Histopathologic Evaluation

In this study, twelve rats were partitioned into four groups of three, and the treatment duration was 1 day. Group I was set as the control, and groups II, III, and IV were treated with LVC solution, LVC-NFs, and optimized CERs-NFs, respectively. Skin autopsies were fixed in 10% formalin. Specimens were affixed and then sectioned by microtome (Leica Biosystems, Wetzlar, Germany). The sections were histopathologically analyzed utilizing light microscopy (ZEISS, Oberkochen, Germany) [25].

4. Conclusions

In this study, levocetirizine dihydrochloride (LVC) was loaded into cerosomes (CERs) that were successfully incorporated into electrospun nanofibers for topical treatment of atopic dermatitis. Firstly, LVC was incorporated into CERs using thin-film hydration via a 2¹.3¹ factorial design. The optimized CERs showed good entrapment efficiency and optimum particle size for topical administration. The optimized CERs showed good stability during the storage period. Then, the optimized CERs were loaded using the coaxial electrospinning technique into polyurethane (PU) nanofibers (NFs).
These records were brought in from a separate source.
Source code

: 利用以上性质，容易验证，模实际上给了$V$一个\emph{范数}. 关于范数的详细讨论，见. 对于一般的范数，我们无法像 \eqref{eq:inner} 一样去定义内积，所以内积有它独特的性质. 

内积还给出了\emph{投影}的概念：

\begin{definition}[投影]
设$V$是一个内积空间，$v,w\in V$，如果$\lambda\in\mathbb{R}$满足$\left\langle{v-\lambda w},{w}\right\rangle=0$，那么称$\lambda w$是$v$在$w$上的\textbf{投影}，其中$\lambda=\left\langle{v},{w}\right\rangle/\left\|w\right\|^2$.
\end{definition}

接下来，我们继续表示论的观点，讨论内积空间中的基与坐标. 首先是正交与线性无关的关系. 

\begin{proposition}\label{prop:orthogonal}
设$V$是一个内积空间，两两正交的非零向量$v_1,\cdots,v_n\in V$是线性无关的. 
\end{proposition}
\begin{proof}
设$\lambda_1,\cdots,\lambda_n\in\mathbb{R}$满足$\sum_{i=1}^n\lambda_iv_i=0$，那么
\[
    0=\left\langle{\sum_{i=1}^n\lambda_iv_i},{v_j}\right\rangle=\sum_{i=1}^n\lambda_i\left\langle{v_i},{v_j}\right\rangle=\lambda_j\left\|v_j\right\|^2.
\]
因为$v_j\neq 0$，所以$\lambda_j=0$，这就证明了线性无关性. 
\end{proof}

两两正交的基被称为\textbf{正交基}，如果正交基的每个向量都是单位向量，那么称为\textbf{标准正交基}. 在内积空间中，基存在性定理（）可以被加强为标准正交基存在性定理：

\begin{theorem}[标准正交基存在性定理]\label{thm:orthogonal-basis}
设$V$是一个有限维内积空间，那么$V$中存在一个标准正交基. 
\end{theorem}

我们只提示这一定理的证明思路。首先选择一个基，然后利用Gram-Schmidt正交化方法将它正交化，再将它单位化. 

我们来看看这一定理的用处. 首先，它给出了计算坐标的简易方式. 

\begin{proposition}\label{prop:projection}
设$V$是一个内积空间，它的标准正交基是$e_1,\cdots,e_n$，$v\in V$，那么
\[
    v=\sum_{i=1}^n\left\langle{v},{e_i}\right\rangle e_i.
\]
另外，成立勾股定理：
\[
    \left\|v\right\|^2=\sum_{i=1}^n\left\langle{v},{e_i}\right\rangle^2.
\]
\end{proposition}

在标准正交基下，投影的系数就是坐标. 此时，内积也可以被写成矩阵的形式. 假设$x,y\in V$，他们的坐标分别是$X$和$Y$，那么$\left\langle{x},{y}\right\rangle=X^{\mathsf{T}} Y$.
The NFs were assessed regarding in vitro release surface morphology using scanning electron microscopy, atomic force microscopy, transmission electron microscopy, and confocal laser microscopy. Further, the amount of LVC deposited in the skin was revealed using a dermatokinetic study and compared to that of LVC-NFs. Finally, the safety profile of the optimized CERs-NFs was determined after topical application on the rat’s skin surface. This research successfully concluded that LVC loaded in CERs-NFs sustained the antihistaminic effect of LVC.